Roger looked grave. ‘Illegal immigrants, Dermot. Trying to reach Europe on nothing much more than a raft. They die of thirst or hunger or hypothermia, or they drown. Happened all the time a few years back, but most of them seem to have got the message now. No bloody jobs here either. Evidently someone forgot to tell this lot.’
Becca turned to Eamonn. ‘It was just vile. They showed the pictures on the telly. Covered-up bodies on the beach. Can you imagine it? There were families and kiddies right there when they got washed up. How awful for them. I said to Ian, “Imagine seeing that.” How would you explain that to your kids?’
At that moment Cheryl emerged from the kitchen carrying a tray of salad.
‘Is the dressing out there, Rebecca?’ She stopped when she saw Eamonn. She looked at him and he gave a small smile. Becca brightened.
‘Thank God for Cheryl! Perfect timing. We were getting ever so depressing. Look, you’ll never guess who this is?’
Cheryl moved her eyes slowly from Eamonn to Dermot. ‘I’d imagine it’s Eamonn’s father. The resemblance is quite strong.’
Eamonn felt the heat in the back of his neck.
‘It’s a pleasure to meet you, Mr Lynch. What brings you here?’
‘Dermot, please.’
‘Dermot. What a lovely name.’
‘I thought I’d come and see what this one was up to.’ He gestured towards Eamonn.
‘And have you found out?’
‘I’m sorry?’
‘Have you found o
ut what he’s been up to? We’d all love to know.’

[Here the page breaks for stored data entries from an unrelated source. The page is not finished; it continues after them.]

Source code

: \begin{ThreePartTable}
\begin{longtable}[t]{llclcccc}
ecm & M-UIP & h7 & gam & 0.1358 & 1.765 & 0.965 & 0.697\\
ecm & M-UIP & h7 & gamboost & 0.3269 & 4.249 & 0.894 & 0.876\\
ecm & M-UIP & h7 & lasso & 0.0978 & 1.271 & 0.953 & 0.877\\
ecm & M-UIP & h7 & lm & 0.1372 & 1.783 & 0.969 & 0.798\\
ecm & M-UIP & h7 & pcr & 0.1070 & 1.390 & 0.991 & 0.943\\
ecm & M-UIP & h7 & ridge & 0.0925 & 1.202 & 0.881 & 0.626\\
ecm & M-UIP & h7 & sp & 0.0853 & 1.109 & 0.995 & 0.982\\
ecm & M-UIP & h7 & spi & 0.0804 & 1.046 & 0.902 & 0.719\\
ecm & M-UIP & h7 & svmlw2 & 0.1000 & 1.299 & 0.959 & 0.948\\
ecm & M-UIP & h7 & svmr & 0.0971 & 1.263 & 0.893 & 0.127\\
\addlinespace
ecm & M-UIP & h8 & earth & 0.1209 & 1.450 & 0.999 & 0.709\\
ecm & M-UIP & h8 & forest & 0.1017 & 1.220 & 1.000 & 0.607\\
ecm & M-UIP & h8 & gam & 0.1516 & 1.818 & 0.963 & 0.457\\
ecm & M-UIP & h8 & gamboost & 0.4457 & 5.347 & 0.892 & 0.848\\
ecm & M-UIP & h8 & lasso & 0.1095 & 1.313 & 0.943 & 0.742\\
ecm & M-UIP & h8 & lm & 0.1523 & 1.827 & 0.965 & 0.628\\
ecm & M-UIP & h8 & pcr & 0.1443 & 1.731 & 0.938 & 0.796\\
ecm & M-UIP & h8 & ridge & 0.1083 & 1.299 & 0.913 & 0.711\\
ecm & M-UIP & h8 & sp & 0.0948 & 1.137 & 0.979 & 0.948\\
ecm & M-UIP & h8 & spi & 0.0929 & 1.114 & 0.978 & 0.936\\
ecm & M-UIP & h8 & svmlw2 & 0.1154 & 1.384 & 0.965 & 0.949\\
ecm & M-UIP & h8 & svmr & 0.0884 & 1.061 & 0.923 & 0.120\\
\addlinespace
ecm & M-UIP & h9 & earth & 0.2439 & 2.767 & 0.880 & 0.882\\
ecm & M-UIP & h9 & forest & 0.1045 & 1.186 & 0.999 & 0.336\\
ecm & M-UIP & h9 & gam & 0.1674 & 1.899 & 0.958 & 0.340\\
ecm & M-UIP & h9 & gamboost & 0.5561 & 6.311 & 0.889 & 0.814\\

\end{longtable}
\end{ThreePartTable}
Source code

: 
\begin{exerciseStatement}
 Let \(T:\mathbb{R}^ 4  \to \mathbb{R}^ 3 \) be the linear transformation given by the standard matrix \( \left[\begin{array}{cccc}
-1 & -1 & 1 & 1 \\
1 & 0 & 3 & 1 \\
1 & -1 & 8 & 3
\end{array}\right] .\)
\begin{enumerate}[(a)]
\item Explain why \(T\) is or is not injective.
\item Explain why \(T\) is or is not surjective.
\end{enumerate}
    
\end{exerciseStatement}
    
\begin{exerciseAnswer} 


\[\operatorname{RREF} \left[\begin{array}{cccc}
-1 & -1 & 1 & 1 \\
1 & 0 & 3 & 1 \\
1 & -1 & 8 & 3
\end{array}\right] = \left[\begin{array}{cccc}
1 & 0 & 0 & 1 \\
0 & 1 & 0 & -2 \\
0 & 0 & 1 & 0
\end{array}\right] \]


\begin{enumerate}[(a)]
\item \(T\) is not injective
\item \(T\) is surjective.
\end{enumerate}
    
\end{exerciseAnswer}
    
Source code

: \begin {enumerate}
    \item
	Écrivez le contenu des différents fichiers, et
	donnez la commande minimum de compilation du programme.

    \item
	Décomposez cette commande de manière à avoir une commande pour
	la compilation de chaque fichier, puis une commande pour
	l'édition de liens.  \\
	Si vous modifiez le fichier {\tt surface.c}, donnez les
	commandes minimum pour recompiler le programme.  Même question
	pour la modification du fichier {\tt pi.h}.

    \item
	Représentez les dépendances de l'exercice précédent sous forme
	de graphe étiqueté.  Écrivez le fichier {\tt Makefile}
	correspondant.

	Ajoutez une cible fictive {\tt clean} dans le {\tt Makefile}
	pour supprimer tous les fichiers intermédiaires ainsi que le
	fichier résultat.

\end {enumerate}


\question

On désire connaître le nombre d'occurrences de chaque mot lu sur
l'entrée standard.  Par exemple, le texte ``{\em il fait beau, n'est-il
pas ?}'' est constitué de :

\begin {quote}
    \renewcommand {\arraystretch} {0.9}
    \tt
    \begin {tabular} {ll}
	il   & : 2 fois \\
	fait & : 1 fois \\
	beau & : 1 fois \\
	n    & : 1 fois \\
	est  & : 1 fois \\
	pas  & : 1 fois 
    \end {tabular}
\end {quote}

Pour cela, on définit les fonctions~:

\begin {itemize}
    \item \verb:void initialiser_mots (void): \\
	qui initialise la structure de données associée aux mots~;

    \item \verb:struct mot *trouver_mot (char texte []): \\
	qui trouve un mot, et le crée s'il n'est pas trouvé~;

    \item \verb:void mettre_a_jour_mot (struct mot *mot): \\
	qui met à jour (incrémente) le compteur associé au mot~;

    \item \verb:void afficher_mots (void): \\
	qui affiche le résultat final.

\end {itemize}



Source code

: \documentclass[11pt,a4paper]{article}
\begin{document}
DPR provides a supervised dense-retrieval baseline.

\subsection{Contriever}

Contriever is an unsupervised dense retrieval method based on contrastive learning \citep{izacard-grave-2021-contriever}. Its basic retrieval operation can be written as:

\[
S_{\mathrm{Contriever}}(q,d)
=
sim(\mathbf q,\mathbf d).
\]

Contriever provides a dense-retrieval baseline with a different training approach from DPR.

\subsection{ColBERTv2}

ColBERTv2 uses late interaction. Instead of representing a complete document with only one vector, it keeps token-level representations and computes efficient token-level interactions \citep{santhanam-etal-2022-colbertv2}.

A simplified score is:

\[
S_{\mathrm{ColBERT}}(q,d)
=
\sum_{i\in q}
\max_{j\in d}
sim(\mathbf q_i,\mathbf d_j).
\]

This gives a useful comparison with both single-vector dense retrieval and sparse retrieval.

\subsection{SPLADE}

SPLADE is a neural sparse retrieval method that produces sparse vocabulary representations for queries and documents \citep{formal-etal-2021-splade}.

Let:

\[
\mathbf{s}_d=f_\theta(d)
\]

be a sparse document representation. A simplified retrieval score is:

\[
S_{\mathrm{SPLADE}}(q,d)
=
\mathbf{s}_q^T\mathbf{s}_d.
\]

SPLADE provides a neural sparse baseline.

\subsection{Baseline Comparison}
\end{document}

Eamonn squirmed and Dermot laughed. ‘Ah, I think he’s a good lad, on the whole. Well, we did our best with him anyway.’
‘I’m sure you did.’
Eamonn was relieved when Roger shouted from the terrace: ‘There she goes. Lunatic!’
‘Who’s that, darling?’ said Cheryl, her eyes still on Eamonn.
‘The Swedish one. Thingy.’
‘Inga.’
‘Yeah. Her.’ He rejoined them in the lounge, walking over to Eamonn. ‘Have you seen what she’s gone and done?’
‘Er … no.’
‘Bloody cats’ bowls! Cats’ bowls on her terrace, at the front door, out on the street. What does she think she’s doing?’
Eamonn thought for a moment. ‘Is she feeding the cats?’
‘Course she’s feeding the fucking cats! The question is: is she mental? Haven’t we got enough problems here without luring more feral cats to come and settle? Why don’t we start advertising for squatters too – I mean, there’s enough empty accommodation, why not invite them all in? Gypsies, squatters, burglars, cats, maybe we could let cattle graze on the lawned areas too.’
Eamonn shrugged. ‘I suppose at least the cats prevent an infestation of rats.’
‘And what would be the bloody difference?’
They managed to escape after a couple of sausages. In contrast to his earlier feelings, Eamonn now found the prospect of time alone with his father to be quite bearable. It was Dermot that broke the silence between them.
‘I’d say you’re in a bad way if you can’t see a difference between cats and rats.’
‘Yes.’
‘He seems to get very worked up, that fella.’
‘Yes he does.’
‘Is he a good friend of yours?’
‘Not really. You just end up spending time with them because it’s hard not to. You get sucked in.’ For some reason he found himself wanting to say something positive about Roger. ‘He’s very hospitable.’